[What the task asks] Run through the records and, wherever a line holds the word "tabular", return that line.
=== Begin Enclosure ===
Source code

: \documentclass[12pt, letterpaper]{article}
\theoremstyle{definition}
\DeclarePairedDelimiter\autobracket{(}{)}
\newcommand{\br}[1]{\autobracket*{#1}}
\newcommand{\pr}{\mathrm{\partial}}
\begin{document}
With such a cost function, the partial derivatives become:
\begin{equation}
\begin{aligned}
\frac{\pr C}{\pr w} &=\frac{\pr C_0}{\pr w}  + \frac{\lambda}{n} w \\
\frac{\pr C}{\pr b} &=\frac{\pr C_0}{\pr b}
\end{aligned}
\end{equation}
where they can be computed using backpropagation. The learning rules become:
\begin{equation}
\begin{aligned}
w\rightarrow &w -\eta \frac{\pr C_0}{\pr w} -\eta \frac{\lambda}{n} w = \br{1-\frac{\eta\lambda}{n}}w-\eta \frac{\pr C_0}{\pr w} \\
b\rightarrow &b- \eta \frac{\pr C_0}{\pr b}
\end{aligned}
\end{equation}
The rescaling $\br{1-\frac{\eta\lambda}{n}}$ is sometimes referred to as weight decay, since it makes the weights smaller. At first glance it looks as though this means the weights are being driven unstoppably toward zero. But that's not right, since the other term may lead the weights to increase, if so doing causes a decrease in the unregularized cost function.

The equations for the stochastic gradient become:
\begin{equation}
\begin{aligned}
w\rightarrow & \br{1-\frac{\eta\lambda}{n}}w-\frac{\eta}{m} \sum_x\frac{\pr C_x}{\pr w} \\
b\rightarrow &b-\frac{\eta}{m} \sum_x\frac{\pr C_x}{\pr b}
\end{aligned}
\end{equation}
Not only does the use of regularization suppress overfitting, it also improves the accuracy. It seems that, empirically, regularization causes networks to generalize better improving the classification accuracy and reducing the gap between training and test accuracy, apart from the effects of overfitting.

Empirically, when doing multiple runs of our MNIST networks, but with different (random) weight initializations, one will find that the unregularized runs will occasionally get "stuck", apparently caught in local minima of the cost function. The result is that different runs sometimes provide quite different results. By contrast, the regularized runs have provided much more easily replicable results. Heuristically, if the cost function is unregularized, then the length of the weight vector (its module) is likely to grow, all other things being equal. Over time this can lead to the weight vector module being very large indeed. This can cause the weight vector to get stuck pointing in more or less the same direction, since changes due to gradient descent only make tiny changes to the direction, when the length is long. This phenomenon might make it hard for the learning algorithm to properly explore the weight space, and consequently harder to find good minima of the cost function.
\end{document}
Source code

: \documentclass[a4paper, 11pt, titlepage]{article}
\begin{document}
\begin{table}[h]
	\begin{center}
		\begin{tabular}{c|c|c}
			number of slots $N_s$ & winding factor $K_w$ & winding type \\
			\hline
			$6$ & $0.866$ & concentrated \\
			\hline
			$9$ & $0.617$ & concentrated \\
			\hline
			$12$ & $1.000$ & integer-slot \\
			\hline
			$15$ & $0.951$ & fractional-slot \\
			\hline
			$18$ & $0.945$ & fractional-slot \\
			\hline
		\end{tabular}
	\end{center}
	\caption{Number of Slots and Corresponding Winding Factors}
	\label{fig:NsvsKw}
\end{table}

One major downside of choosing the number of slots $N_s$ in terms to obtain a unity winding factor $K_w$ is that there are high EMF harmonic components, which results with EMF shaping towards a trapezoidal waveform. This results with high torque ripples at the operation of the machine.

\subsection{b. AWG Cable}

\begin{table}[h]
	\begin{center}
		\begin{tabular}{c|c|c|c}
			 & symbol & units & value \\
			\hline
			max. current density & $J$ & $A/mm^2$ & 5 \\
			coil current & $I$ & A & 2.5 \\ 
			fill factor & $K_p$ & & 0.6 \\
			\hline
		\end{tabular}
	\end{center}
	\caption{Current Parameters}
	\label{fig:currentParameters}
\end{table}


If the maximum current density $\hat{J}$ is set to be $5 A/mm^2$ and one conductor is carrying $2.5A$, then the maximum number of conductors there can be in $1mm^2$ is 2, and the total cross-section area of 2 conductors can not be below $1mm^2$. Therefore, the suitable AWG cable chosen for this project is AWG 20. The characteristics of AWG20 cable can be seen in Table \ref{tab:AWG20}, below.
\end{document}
=== End Enclosure ===
=== Begin Enclosure ===
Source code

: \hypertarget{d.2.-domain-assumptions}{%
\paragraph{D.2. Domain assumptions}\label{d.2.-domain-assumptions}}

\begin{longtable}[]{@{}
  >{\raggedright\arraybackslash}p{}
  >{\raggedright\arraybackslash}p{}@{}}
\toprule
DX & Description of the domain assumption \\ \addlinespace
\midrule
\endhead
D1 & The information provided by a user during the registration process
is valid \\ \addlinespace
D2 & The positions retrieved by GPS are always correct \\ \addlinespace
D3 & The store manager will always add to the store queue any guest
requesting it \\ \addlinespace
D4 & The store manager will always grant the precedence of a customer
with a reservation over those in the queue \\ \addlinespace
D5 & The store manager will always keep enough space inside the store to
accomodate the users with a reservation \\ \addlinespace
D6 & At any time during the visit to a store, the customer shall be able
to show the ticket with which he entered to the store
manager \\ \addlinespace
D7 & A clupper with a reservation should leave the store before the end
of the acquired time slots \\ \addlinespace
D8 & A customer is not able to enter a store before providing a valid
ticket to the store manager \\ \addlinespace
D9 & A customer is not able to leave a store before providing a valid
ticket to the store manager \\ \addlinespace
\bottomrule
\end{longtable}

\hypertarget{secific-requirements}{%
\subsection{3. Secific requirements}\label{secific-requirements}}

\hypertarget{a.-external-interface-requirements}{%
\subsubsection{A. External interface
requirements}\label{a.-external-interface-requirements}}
=== End Enclosure ===
=== Begin Enclosure ===
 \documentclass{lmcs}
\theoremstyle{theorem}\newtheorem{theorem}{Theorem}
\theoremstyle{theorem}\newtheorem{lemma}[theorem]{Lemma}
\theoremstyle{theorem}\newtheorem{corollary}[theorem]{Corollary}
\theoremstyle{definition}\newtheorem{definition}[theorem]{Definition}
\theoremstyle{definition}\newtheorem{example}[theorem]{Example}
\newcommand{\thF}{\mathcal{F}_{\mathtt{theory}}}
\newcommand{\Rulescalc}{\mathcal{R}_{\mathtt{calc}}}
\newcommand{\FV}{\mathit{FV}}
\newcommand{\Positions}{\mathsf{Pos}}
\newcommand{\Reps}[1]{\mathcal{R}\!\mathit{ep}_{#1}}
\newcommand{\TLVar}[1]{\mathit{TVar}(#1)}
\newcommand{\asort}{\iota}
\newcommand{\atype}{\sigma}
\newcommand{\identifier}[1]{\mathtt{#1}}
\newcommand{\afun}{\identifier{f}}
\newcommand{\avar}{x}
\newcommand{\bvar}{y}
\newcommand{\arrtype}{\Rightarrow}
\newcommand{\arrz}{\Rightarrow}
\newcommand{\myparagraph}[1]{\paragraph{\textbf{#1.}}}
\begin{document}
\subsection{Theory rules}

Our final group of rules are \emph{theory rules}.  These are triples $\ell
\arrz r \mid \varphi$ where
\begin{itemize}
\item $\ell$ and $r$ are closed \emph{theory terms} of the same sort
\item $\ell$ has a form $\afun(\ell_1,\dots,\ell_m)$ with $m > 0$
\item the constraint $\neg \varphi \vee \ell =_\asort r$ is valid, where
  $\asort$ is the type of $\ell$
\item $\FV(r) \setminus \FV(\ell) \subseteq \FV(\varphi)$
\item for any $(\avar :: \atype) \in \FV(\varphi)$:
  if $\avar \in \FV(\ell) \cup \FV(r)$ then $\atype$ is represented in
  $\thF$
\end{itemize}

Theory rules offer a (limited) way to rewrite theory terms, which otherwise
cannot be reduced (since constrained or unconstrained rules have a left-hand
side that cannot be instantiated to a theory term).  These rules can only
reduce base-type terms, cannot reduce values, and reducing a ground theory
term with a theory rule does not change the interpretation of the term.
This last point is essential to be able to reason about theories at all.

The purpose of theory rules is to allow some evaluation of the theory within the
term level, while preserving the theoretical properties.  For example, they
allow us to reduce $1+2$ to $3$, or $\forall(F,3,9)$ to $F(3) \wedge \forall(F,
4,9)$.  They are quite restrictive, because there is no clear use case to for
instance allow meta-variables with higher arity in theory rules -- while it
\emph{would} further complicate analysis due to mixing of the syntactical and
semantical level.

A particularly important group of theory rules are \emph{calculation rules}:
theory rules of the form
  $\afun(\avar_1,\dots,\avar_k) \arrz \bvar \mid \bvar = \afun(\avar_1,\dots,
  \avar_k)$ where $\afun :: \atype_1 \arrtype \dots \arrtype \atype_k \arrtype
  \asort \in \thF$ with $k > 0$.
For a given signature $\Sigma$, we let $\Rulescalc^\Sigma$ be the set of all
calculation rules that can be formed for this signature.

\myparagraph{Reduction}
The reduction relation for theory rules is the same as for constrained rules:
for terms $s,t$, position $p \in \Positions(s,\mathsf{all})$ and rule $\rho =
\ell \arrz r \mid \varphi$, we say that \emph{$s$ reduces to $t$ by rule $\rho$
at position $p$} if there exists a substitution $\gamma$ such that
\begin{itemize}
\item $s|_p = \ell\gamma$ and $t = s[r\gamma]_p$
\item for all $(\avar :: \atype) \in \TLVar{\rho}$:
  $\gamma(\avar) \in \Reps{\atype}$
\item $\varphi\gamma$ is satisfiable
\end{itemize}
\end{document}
=== End Enclosure ===
[Output of the task]
		\begin{tabular}{c|c|c}
		\end{tabular}
		\begin{tabular}{c|c|c|c}
		\end{tabular}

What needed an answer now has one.